(Image credit: Dollar Photo Club.)
Today at the RSA Conference at the Moscone Center in San Francisco, SAS (Cary, N.C.) announced that it will introduce the SAS Cybersecuity solution this fall. The vendor touted the solution’s advanced analytics as representing a core competency for SAS, whereas many security vendors add such capabilities as an “afterthought.”
SAS Cybersecurity correlates and analyzes billions of daily network transactions with business contextual information across the organizations, such as asset data, functional business role and existing security alerts, according to the vendor. It optimizes, then analyzes, data in real time to capture a continuous picture of active security risks, a SAS statement adds, resulting in what the vendor calls a comprehensive view of normal versus abnormal activity helps an organization sustain its information advantage over attackers.
“Headline-making cyberattacks demonstrate how hackers can be inside a network for months before detection,” commented Ray Boisvert, CEO of I-Sec Integrated Strategies (ISECIS), and former Assistant Director for Intelligence with the Canadian Security Intelligence Service. “During that time, they lurk persistently and increasingly undetectable within the network, where they uncover and later extract an organization’s most valuable information. This is a huge gap in the cybersecurity market.

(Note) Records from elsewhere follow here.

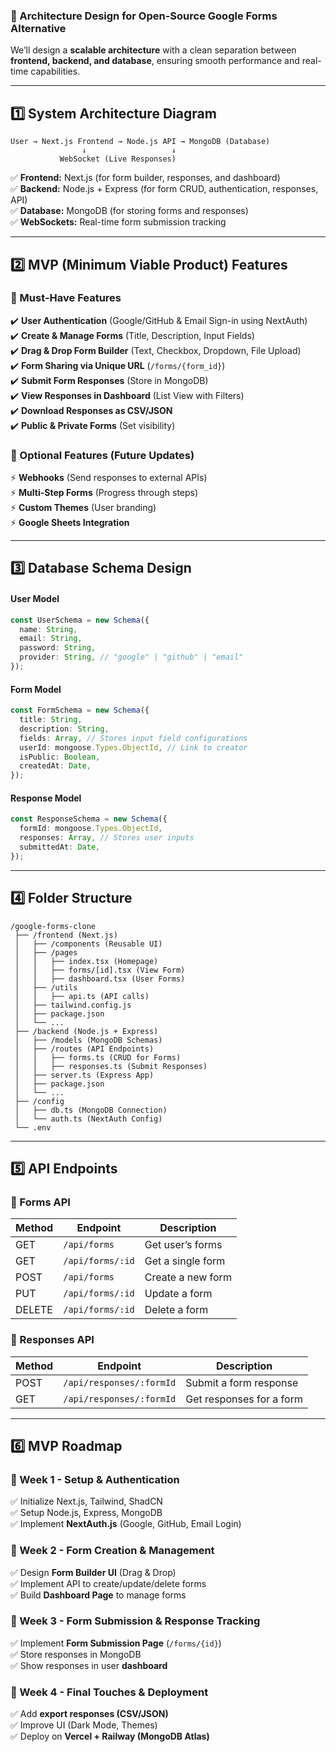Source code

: ### **📌 Architecture Design for Open-Source Google Forms Alternative**  

We’ll design a **scalable architecture** with a clean separation between **frontend, backend, and database**, ensuring smooth performance and real-time capabilities.  

---

## **1️⃣ System Architecture Diagram**
```
User → Next.js Frontend → Node.js API → MongoDB (Database)
                ↓                   ↓
           WebSocket (Live Responses)
```
✅ **Frontend:** Next.js (for form builder, responses, and dashboard)  
✅ **Backend:** Node.js + Express (for form CRUD, authentication, responses, API)  
✅ **Database:** MongoDB (for storing forms and responses)  
✅ **WebSockets:** Real-time form submission tracking  

---

## **2️⃣ MVP (Minimum Viable Product) Features**
### **🔹 Must-Have Features**
✔️ **User Authentication** (Google/GitHub & Email Sign-in using NextAuth)  
✔️ **Create & Manage Forms** (Title, Description, Input Fields)  
✔️ **Drag & Drop Form Builder** (Text, Checkbox, Dropdown, File Upload)  
✔️ **Form Sharing via Unique URL** (`/forms/{form_id}`)  
✔️ **Submit Form Responses** (Store in MongoDB)  
✔️ **View Responses in Dashboard** (List View with Filters)  
✔️ **Download Responses as CSV/JSON**  
✔️ **Public & Private Forms** (Set visibility)  

### **🔹 Optional Features (Future Updates)**  
⚡ **Webhooks** (Send responses to external APIs)  
⚡ **Multi-Step Forms** (Progress through steps)  
⚡ **Custom Themes** (User branding)  
⚡ **Google Sheets Integration**  

---

## **3️⃣ Database Schema Design**
#### **User Model**
```typescript
const UserSchema = new Schema({
  name: String,
  email: String,
  password: String,
  provider: String, // "google" | "github" | "email"
});
```
#### **Form Model**
```typescript
const FormSchema = new Schema({
  title: String,
  description: String,
  fields: Array, // Stores input field configurations
  userId: mongoose.Types.ObjectId, // Link to creator
  isPublic: Boolean,
  createdAt: Date,
});
```
#### **Response Model**
```typescript
const ResponseSchema = new Schema({
  formId: mongoose.Types.ObjectId,
  responses: Array, // Stores user inputs
  submittedAt: Date,
});
```

---

## **4️⃣ Folder Structure**
```
/google-forms-clone
 ├── /frontend (Next.js)
 │   ├── /components (Reusable UI)
 │   ├── /pages
 │   │   ├── index.tsx (Homepage)
 │   │   ├── forms/[id].tsx (View Form)
 │   │   ├── dashboard.tsx (User Forms)
 │   ├── /utils
 │   │   ├── api.ts (API calls)
 │   ├── tailwind.config.js
 │   ├── package.json
 │   └── ...
 ├── /backend (Node.js + Express)
 │   ├── /models (MongoDB Schemas)
 │   ├── /routes (API Endpoints)
 │   │   ├── forms.ts (CRUD for Forms)
 │   │   ├── responses.ts (Submit Responses)
 │   ├── server.ts (Express App)
 │   ├── package.json
 │   └── ...
 ├── /config
 │   ├── db.ts (MongoDB Connection)
 │   └── auth.ts (NextAuth Config)
 └── .env
```
---

## **5️⃣ API Endpoints**
### **🔹 Forms API**
| Method | Endpoint               | Description            |
|--------|------------------------|------------------------|
| GET    | `/api/forms`           | Get user’s forms       |
| GET    | `/api/forms/:id`       | Get a single form      |
| POST   | `/api/forms`           | Create a new form      |
| PUT    | `/api/forms/:id`       | Update a form          |
| DELETE | `/api/forms/:id`       | Delete a form          |

### **🔹 Responses API**
| Method | Endpoint                 | Description                 |
|--------|--------------------------|-----------------------------|
| POST   | `/api/responses/:formId` | Submit a form response     |
| GET    | `/api/responses/:formId` | Get responses for a form   |

---

## **6️⃣ MVP Roadmap**
### **🔹 Week 1** - Setup & Authentication  
✅ Initialize Next.js, Tailwind, ShadCN  
✅ Setup Node.js, Express, MongoDB  
✅ Implement **NextAuth.js** (Google, GitHub, Email Login)  

### **🔹 Week 2** - Form Creation & Management  
✅ Design **Form Builder UI** (Drag & Drop)  
✅ Implement API to create/update/delete forms  
✅ Build **Dashboard Page** to manage forms  

### **🔹 Week 3** - Form Submission & Response Tracking  
✅ Implement **Form Submission Page** (`/forms/{id}`)  
✅ Store responses in MongoDB  
✅ Show responses in user **dashboard**  

### **🔹 Week 4** - Final Touches & Deployment  
✅ Add **export responses (CSV/JSON)**  
✅ Improve UI (Dark Mode, Themes)  
✅ Deploy on **Vercel + Railway (MongoDB Atlas)**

An organization has an information advantage over a hacker only once.”
Essential Layer of Cyberdefense
Hackers’ reconnaissance activities are shrouded within massive amounts of data, and are difficult to detect. In addition, existing security solutions generate too many alerts, according to Bryan Harris, Director of Research and Development for Cyberanalytics at SAS. “By harnessing and enriching all this data in real time and applying complex, behavioral analytics, SAS Cybersecurity adds an essential layer of cyberdefense,” he said.

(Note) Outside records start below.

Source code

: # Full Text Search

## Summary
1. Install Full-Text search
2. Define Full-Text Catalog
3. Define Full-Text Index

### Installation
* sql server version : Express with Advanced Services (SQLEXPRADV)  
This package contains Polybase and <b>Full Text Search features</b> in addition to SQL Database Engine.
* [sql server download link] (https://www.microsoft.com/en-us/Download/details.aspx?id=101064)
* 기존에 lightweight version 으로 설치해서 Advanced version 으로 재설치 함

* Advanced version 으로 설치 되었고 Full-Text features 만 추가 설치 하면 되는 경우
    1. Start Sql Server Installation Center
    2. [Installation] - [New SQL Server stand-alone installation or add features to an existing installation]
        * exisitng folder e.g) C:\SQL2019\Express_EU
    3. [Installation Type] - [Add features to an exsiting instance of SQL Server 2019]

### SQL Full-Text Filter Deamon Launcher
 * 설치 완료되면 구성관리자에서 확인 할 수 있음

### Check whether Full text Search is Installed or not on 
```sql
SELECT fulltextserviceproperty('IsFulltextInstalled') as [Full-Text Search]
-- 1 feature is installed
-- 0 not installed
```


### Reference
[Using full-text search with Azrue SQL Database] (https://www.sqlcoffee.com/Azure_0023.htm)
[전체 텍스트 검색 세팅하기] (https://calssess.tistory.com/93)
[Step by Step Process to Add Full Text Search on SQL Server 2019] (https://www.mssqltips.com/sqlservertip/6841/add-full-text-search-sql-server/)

SAS Cybersecurity obviates the need for users to have specific expertise in analytics, according to a SAS statement. The vendor asserts that the solution provides an accurate, prioritized list of network devices exhibiting risky behavior that requires immediate investigation—a capability SAS says greatly reduces the number of alerts, ensuring the most efficient use of a security operations center’s (SOC) time and resources.